Wherever you are a part of something bigger than yourself, you are part of a team. Most of us are a part of a team somewhere: in business or at work, in marriage or in a family unit, on a church or ministry team, as a volunteer or in politics or sports.

Yet in the day-to-day run of relationships, teams can get tangled. Personalities can begin to grate like sandpaper. Petty arguments can surface too easily. A team can sabotage itself with it’s own irritations.

When we come to the team table of marriage, or business, or community, we come with our list of strengths. Seldom do we talk about the fact that each of us will also come with our weaknesses thoroughly intact. Yet we seem surprised when weakness surfaces.

Very often our greatest weakness is simply our greatest strength out of balance. On a team, someone may be too controlling, or procrastinate too often. The wisdom of the Bible tells us that in relationships our general attitude should be one of restoring, or, as the original language implies, one of mending nets. It implies a joint effort of finding the holes and mending them.

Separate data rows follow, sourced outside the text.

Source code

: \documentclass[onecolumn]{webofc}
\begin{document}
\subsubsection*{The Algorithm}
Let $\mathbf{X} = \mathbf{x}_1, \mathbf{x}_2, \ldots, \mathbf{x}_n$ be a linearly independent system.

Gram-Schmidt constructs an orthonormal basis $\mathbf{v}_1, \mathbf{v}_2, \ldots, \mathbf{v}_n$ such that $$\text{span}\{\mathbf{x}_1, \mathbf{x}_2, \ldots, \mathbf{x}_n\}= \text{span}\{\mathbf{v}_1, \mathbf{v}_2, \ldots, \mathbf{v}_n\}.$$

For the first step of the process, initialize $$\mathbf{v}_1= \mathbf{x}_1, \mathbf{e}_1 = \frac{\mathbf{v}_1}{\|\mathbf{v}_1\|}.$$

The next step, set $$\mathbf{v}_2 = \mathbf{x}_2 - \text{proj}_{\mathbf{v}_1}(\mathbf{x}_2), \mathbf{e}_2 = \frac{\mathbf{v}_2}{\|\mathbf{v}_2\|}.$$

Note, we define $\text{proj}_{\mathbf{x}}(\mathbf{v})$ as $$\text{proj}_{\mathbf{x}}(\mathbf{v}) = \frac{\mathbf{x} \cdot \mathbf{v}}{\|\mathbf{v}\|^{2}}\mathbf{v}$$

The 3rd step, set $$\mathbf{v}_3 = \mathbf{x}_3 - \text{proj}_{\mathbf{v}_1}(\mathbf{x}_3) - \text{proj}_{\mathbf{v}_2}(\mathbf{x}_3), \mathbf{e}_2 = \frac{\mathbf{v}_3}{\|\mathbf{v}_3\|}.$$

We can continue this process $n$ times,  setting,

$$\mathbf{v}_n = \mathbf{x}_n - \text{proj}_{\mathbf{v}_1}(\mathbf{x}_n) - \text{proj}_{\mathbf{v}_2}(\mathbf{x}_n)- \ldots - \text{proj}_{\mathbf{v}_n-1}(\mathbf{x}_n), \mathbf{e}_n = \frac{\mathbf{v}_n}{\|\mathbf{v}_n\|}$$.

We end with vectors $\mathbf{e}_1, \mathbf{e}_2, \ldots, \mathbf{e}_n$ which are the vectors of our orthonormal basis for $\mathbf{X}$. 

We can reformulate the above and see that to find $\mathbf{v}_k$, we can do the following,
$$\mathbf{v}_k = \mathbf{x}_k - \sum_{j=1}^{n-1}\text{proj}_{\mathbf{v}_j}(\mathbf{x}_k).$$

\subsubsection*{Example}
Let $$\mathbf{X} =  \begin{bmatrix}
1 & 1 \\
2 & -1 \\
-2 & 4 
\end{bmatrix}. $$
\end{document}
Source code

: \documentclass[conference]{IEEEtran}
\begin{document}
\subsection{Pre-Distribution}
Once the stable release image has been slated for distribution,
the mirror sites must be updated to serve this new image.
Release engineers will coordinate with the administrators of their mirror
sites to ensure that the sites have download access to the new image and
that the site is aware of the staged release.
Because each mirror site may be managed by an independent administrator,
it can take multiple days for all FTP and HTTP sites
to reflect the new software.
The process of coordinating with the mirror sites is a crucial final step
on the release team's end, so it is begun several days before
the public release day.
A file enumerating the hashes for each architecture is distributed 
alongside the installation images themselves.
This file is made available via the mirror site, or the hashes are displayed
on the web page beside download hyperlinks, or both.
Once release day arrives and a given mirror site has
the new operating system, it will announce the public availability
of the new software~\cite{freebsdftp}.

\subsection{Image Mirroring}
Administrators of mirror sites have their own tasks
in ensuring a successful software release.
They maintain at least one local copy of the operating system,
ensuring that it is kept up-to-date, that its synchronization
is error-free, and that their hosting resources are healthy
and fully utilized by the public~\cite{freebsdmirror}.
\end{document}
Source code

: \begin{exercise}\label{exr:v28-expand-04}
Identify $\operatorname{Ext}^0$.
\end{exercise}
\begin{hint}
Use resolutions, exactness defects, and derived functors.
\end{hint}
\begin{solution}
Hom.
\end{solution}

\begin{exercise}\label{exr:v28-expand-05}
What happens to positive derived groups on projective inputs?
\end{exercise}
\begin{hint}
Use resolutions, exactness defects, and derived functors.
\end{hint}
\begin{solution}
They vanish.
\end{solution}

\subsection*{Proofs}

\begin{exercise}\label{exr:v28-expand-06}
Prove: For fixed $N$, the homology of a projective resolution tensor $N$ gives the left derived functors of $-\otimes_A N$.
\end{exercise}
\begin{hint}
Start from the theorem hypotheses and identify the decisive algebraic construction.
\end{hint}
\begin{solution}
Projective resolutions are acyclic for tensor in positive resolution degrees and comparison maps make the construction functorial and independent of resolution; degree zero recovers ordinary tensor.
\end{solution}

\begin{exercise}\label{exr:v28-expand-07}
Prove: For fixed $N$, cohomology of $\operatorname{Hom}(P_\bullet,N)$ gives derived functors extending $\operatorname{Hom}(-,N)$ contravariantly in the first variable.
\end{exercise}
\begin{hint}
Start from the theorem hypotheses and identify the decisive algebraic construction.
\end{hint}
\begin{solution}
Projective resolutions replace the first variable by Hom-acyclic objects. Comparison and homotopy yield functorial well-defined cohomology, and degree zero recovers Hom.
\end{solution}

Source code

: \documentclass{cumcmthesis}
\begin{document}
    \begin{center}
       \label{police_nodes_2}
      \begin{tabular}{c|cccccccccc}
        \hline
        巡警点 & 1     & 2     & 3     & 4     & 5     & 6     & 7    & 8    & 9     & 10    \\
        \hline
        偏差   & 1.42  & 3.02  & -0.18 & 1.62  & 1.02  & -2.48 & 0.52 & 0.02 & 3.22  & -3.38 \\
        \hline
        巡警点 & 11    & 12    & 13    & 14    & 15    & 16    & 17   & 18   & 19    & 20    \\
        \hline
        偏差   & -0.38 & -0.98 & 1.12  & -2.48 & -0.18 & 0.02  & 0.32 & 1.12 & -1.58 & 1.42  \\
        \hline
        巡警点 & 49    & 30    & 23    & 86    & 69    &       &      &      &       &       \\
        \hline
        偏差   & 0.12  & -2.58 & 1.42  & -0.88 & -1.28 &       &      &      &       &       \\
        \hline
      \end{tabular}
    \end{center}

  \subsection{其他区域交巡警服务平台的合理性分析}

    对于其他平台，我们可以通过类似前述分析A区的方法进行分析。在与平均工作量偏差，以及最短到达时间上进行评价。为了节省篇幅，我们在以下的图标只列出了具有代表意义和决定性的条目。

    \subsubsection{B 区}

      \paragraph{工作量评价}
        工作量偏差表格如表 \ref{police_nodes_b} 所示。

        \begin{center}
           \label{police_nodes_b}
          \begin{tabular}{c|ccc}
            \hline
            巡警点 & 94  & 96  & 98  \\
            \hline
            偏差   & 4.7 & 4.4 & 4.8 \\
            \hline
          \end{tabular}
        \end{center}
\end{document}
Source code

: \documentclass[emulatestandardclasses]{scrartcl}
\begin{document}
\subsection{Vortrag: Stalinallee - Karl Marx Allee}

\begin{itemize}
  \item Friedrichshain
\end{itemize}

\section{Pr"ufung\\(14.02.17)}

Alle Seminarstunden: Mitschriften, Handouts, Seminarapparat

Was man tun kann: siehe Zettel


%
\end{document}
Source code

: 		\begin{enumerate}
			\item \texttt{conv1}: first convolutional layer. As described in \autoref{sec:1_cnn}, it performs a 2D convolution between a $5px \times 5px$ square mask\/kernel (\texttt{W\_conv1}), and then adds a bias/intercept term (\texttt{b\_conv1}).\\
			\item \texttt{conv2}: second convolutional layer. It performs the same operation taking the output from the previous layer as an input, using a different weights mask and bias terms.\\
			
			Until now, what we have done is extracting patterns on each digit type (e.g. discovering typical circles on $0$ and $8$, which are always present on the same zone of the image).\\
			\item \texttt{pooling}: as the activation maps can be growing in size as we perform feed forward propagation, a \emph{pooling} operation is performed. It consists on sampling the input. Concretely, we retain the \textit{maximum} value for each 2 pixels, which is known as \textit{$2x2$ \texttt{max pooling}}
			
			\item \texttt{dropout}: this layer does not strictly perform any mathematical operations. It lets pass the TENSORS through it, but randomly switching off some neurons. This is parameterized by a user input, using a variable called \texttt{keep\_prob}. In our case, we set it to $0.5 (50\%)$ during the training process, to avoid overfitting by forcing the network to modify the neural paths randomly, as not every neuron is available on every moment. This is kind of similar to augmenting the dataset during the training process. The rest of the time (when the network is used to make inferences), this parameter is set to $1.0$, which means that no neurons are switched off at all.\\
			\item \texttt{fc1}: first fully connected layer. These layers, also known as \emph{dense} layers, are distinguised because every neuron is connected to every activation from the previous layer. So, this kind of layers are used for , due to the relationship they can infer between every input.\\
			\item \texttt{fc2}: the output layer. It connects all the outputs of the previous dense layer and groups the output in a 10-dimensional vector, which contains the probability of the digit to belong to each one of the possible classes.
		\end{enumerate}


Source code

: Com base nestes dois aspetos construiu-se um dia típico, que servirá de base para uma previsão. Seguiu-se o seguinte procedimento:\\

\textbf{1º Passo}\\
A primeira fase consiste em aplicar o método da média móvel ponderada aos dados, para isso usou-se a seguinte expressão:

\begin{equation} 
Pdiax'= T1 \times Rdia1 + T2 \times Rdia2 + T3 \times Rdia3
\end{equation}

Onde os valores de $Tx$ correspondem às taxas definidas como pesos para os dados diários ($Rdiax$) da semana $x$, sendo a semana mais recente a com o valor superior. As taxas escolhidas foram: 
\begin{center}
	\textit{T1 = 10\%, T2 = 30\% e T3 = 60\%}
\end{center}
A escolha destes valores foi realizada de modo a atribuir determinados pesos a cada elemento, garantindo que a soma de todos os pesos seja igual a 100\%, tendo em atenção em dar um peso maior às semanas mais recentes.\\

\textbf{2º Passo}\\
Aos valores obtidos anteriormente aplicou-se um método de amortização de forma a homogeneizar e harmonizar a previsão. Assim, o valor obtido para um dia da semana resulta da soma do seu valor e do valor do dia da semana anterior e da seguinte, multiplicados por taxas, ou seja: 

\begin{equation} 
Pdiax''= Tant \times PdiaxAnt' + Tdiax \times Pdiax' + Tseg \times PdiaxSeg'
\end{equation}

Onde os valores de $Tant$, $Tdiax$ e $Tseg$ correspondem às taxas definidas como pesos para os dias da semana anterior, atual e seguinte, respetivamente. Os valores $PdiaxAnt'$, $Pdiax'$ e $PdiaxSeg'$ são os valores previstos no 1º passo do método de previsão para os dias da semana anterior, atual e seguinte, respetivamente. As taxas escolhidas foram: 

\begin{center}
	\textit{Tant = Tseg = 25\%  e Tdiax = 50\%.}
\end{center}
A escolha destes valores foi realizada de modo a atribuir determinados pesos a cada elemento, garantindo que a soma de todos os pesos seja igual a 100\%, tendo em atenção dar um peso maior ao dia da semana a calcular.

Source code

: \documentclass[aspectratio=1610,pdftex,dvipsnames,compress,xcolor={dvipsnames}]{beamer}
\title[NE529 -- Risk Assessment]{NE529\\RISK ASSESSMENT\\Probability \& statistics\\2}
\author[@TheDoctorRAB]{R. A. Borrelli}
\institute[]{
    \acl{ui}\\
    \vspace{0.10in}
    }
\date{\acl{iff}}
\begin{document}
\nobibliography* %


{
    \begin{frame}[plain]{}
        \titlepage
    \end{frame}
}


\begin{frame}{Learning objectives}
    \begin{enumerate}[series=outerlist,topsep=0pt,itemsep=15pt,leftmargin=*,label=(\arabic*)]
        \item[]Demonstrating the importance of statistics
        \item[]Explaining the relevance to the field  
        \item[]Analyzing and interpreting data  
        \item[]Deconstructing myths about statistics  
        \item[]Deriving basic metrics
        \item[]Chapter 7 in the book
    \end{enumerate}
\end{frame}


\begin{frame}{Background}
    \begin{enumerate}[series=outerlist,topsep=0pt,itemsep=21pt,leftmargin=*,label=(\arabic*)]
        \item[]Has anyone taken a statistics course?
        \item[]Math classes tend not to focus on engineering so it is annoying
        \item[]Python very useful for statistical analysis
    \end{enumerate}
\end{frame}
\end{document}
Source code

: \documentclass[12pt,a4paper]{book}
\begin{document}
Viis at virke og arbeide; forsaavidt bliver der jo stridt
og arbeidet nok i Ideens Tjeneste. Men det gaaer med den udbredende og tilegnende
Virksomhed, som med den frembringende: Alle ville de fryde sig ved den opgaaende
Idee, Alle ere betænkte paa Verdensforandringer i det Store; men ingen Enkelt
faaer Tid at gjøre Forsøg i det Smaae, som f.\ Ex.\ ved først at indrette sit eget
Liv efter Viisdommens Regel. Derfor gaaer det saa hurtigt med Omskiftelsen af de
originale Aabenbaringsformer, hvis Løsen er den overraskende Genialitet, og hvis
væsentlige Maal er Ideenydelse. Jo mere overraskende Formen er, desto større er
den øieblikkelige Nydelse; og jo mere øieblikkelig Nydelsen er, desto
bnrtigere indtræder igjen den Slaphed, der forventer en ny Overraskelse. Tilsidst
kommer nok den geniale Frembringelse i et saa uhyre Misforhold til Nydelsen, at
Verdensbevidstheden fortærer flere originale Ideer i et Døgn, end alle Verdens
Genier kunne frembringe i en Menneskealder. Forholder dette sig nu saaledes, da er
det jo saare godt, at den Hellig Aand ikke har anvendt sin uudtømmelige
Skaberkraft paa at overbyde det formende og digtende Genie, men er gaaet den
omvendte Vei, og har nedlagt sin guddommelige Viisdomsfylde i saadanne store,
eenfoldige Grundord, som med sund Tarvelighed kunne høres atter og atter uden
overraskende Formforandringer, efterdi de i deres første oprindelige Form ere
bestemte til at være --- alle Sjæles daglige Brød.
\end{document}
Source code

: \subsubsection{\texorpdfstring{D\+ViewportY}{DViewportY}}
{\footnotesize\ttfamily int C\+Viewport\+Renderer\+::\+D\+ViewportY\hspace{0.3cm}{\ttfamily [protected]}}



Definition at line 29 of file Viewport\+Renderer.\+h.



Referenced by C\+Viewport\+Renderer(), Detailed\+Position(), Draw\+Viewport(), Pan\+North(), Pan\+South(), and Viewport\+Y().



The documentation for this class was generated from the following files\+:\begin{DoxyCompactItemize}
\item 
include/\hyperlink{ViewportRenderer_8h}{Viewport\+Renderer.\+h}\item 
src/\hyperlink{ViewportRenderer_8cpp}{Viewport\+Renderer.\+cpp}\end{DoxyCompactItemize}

This restoring process is talked about as something to expect, something we need not be surprised at, something to perhaps even plan for. Imagine sitting down with a new team and feeling the excitement of the task ahead. Imagine the wedding … or the vision-casting exercises as the future is looked at expectantly. Then imagine your surprise when the team leader begins to talk about the fact that each team member will have weaknesses, too. That you will irritate one another and that there may be holes in your skill sets or in the team. You begin to feel uncomfortable, afraid you might not measure up in some way. Then the leader continues and says, “We will have a restoring, or mending, mindset on this team. We will be proactive in taking steps to maintain our team and here’s how we will do it.”

Step 1: Accountability

Be accountable for what is going on inside you. Keep a check on your attitudes. As you become aware of another’s weakness, be careful not to begin seeing yourself as superior. Don’t play the comparison game. Guard your own heart and remain teachable yourself.

Step 2: Responsibility

Take responsibility for your own weaknesses. Never excuse your own weakness or “holes in the net” by saying, “that’s just the way I am, I can’t help it!” Be honest with yourself. Do what you need to do to take the responsibility that is yours. If you need help, gater up the courage to ask for it.

Step 3: Building up

Encourage each other. Polish up the good you find in one another. Share how you are growing and what you are learning. Work toward unity. If an issue remains that needs to be talked out, go to your teammate with the attitude of building up. Be open if someone comes to you about your weakness. If necessary, get a third party to mediate before a conflict escalates rather than after. Be proactive in guarding the relationships that are important to you and to the team.

Step 4: Choosing

It isn’t always comfortable to deal with another’s weaknesses in the right way… our own emotions often get caught in the middle. Neither is it always comfortable to look our own weaknesses square on. God invites us to choose his way in making the right relational choices. These decisions, made in the face of the sandpaper edge of irritation, will bring a result. You can help choose what kind of harvest you want on your team.

Step 5: Prayer

We will pray for each other. When you see an area of weakness or irritation in your teammate, talk first to God and not to the next teammate. When I see a weakness in you, and you see one in me, our first job will be to carry it to God in prayer. Weaknesses are the very entry point for God’s strength when we ask for it! We will offer grace to one another.

Step 6: Grace

When you see a weakness in a teammate, think about how best to approach them in a helpful, caring way that will allow the team to work together in a more cohesive manner. Weaknesses can be an entry point to help strengthen each other, which in turns strengthens the team.

Step 7: Blessing

Affirm one another as often as you have opportunity. Do good to each other, and speak well of one another. Look for opportunities to touch each other’s lives in a positive way.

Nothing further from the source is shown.